Die optimale Form für einen Inhalt wird auf der Ebene des Zielpublikums, der (regelmäßigen) Struktur der Wahrnehmungsfläche oder des Medienkanals (klare, einheitliche Layouts beziehungsweise Grundraster) und der angemessenen Typografie (klares, einheitliches Schrift-, Bild- sowie Farbkonzept) erarbeitet. Vor diesem Hintergrund sind die wichtigsten Praxistipps aus Sicht des Visual Design zunächst sehr allgemein:

  • Stets den kommunikativen und gestalterischen Kontext berücksichtigen und innerhalb des vorgegebenen Konzeptes arbeiten (Rückfragen bei den Verantwortlichen ist sinnvoll).
  • Wenn Abweichungen von einem generell eingeführten typografischen bzw. gestalterischen Konzept erforderlich sind (zum Beispiel Schriftgröße, Spaltenbreite oder vergleichbare Einheiten), dann sollten gut wahrnehmbare Unterschiede, Abstände oder Positionen gewählt werden.
  • Stets genügend Raum (sogenannten Weißraum) für die Orientierung der Augen des Lesenden lassen.
  • Auszeichnungen (fett oder kursiv) sparsam einsetzen.
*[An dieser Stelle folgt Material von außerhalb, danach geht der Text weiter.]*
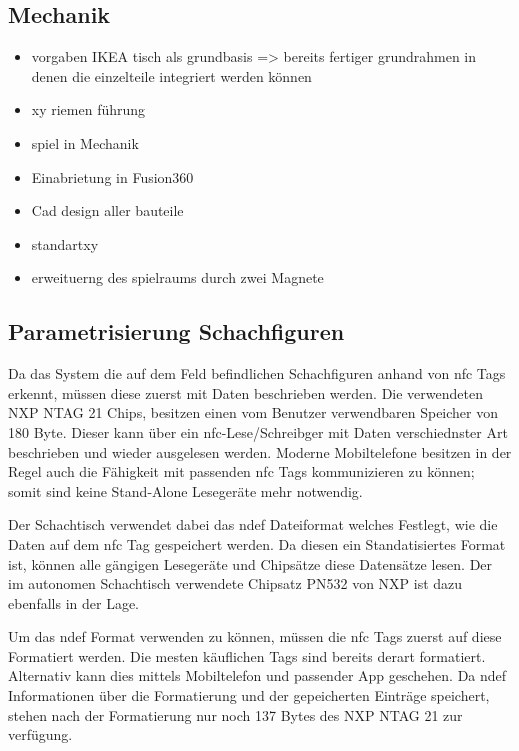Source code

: \hypertarget{mechanik}{%
\subsection{Mechanik}\label{mechanik}}

\begin{itemize}
\item
  vorgaben IKEA tisch als grundbasis =\textgreater{} bereits fertiger
  grundrahmen in denen die einzelteile integriert werden können
\item
  xy riemen führung
\item
  spiel in Mechanik
\item
  Einabrietung in Fusion360
\item
  Cad design aller bauteile
\item
  standartxy
\item
  erweituerng des spielraums durch zwei Magnete
\end{itemize}

\hypertarget{parametrisierung-schachfiguren}{%
\subsection{Parametrisierung
Schachfiguren}\label{parametrisierung-schachfiguren}}

Da das System die auf dem Feld befindlichen Schachfiguren anhand von
\gls{nfc} Tags erkennt, müssen diese zuerst mit Daten beschrieben
werden. Die verwendeten NXP NTAG 21 Chips, besitzen einen vom Benutzer
verwendbaren Speicher von 180 Byte. Dieser kann über ein
\gls{nfc}-Lese/Schreibger mit Daten verschiednster Art beschrieben und
wieder ausgelesen werden. Moderne Mobiltelefone besitzen in der Regel
auch die Fähigkeit mit passenden \gls{nfc} Tags kommunizieren zu können;
somit sind keine Stand-Alone Lesegeräte mehr notwendig.

Der Schachtisch verwendet dabei das \gls{ndef} Dateiformat welches
Festlegt, wie die Daten auf dem \gls{nfc} Tag gespeichert werden. Da
diesen ein Standatisiertes Format ist, können alle gängigen Lesegeräte
und Chipsätze diese Datensätze lesen. Der im autonomen Schachtisch
verwendete Chipsatz PN532 von NXP ist dazu ebenfalls in der Lage.

Um das \gls{ndef} Format verwenden zu können, müssen die \gls{nfc} Tags
zuerst auf diese Formatiert werden. Die mesten käuflichen Tags sind
bereits derart formatiert. Alternativ kann dies mittels Mobiltelefon und
passender App geschehen. Da \gls{ndef} Informationen über die
Formatierung und der gepeicherten Einträge speichert, stehen nach der
Formatierung nur noch 137 Bytes des NXP NTAG 21 zur verfügung.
Unterstrichener Text gehört in die Schreibmaschinenwelt und nicht in die moderne Textverarbeitung. Wichtig ist hierbei, dass eine Unterstreichung in Online-Medien (zum Beispiel bei Überfahren mit der Maus, dem sogenannten onmouseover) mehrheitlich als Hyperlink verwendet wird, der zu weiteren Hinweisen überleitet.

Gestaltungsempfehlungen

Folgende beispielhafte Tipps aus der Praxis nach Rakoczi (2010) können Sie einsetzen, um die Augen der Lernenden (unbewusst) zu lenken:

  • Beachten Sie, dass der untere Bildschirmbereich visuell benachteiligt ist. Platzieren Sie demnach - soweit es geht - die Kernaussagen des Lernmaterials in der oberen Bildschirmhälfte. Extensives Scrollen sollte vermieden werden.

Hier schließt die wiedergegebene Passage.